DRAFT
Right now the design for the service is strongly modeled on the IdP, partly because it’s rock-solid stable and secondarily to allow reuse of as much code as possible. The major difference is that this is not, contrary to expectations, a web application. The main reason for this is that introducing HTTP as a transport, while likely making future agents somewhat easy to develop, greatly complicates the re-development of the C++ agents we have now. HTTP is also quite over-complicated for the requirements of this scenario. On the down side, that requires that the service be developed as a stand-alone Spring application, which will create some additional complexity. For now, Spring Boot isn’t a candidate for this, but we could always introduce it at a later stage if it were beneficial.

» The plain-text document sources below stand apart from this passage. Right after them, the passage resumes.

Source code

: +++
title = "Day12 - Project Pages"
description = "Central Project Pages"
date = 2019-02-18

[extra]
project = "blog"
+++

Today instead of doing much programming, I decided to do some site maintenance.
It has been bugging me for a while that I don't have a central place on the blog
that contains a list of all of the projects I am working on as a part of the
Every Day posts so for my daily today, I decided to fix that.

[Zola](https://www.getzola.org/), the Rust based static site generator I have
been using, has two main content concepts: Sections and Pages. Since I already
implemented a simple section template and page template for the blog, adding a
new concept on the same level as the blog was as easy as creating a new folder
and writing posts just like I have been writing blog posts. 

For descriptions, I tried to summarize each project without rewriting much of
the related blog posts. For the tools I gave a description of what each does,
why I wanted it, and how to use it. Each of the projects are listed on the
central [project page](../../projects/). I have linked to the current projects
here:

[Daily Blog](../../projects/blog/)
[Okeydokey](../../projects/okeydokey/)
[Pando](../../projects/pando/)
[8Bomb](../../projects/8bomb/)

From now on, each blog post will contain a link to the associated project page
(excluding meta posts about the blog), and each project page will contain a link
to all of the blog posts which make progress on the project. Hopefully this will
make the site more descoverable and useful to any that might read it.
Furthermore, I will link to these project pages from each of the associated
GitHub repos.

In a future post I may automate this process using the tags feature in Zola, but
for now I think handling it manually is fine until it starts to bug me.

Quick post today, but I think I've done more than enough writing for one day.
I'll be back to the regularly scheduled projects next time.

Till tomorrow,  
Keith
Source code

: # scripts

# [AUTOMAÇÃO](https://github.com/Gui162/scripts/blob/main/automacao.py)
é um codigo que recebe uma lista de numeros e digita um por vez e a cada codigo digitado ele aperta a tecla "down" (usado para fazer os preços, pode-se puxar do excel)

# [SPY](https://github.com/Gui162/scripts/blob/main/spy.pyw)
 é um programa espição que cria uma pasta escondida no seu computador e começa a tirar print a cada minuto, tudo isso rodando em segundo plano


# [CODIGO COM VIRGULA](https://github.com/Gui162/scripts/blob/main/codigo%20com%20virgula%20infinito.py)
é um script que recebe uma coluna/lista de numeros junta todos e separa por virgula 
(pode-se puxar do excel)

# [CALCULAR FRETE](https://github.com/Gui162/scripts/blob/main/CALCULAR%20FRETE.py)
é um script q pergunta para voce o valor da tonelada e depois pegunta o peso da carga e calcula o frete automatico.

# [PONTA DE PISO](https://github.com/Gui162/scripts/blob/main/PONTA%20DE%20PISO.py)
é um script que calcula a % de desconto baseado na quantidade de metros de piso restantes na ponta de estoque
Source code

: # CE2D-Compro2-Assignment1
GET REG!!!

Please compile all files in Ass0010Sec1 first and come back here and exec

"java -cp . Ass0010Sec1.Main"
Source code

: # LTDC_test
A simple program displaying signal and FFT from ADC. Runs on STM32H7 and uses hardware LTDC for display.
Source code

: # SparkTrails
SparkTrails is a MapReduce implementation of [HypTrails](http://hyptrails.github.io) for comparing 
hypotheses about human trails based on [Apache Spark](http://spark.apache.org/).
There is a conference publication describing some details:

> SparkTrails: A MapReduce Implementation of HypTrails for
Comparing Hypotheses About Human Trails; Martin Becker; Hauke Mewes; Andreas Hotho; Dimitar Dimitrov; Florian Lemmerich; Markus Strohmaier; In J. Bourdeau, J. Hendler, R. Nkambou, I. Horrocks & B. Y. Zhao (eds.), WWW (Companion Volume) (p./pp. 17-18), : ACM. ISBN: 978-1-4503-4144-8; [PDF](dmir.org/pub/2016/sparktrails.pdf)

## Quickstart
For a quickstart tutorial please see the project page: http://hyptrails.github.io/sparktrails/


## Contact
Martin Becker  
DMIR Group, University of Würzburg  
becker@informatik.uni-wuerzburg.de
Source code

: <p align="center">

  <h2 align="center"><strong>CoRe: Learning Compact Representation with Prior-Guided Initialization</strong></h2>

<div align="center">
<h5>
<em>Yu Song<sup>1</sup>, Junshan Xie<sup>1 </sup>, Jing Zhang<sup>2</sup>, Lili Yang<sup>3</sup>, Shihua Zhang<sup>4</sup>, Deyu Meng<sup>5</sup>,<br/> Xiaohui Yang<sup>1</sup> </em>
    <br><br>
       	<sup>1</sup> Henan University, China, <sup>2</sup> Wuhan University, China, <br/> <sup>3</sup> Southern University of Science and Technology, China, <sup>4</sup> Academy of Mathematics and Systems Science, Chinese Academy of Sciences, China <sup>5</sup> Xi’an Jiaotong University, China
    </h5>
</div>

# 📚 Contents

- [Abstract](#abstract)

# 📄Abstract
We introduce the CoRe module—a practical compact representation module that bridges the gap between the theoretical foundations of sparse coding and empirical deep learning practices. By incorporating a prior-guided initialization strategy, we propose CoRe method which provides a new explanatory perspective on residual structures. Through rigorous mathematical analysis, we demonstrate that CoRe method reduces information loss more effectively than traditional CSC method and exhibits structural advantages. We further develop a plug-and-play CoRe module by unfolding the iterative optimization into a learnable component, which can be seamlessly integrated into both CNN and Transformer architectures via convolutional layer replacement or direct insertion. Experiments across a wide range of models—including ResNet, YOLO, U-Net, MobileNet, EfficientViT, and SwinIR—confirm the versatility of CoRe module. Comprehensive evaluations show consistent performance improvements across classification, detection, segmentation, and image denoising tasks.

The root Spring context, as with the IdP, contains most of the “infrastructure” beans that provide low level support, and is not designed to be reloadable. This is primarily because much of the customization for these beans comes from properties, which are not themselves reloadable. The root context also contains the Spring Integration objects that provide networking and messaging support, currently limited to TCP. The majority of the rest of the architecture will hopefully be made up of a variety of reloadable Spring service contexts, much as in the IdP.
The first “new” such service is one that exposes an EndpointManager interface to the Spring Integration layer to identify the possible recipients of messages. Reloading it would refresh the possible message destinations.
Many of the other services should be identical to those in the IdP, such as the metadata and attribute resolver/registry/filter services. Unlike the IdP, it is a possible goal initially to support multiple instances of these services in order to adapt the SP’s current behavior. While most (and preferably nearly all) SPs define default configurations for metadata and attribute handling that are reused even when application overrides are used, there are deployers that insist on isolating these configurations.
To accomodate this, the proposed (yet to be prototyped) architecture is to layer the concept of an “Application” into the remoting components as the destination of a message. The current SP typically, though not universally, identifies the application involved with an operation by embedding an “application” member into the input data. This revised proposal is to promote that value to the top level as the name of the input object, targeting the Application object that should receive the request. The Application(s) would be auto-deployed into the net.shibboleth.sp.remoting.EndpointManager alongside any other objects implementing the net.shibboleth.sp.remoting.Endpoint interface (e.g. status/monitoring). Applications could then be hot-deployed through reload of the EndpointManager service.
Internally, the Application objects would dispatch messages to another set of lower-level auto-wired components that perform work for the SP agents. Agents would map requests to Applications in some fashion similarly to today, create a message targeted for that Application, and then embed the additional message inputs in a TBD manner (probably an embedded “operation” member).
To achieve the separation that the “containment” relationship provides now between Applications and components like metadata and attribute handling, the various reloadable services for these functions would be injected into the Application objects with Spring. Applicatons would then be free to reuse (or not) common instances/configurations of these services as required.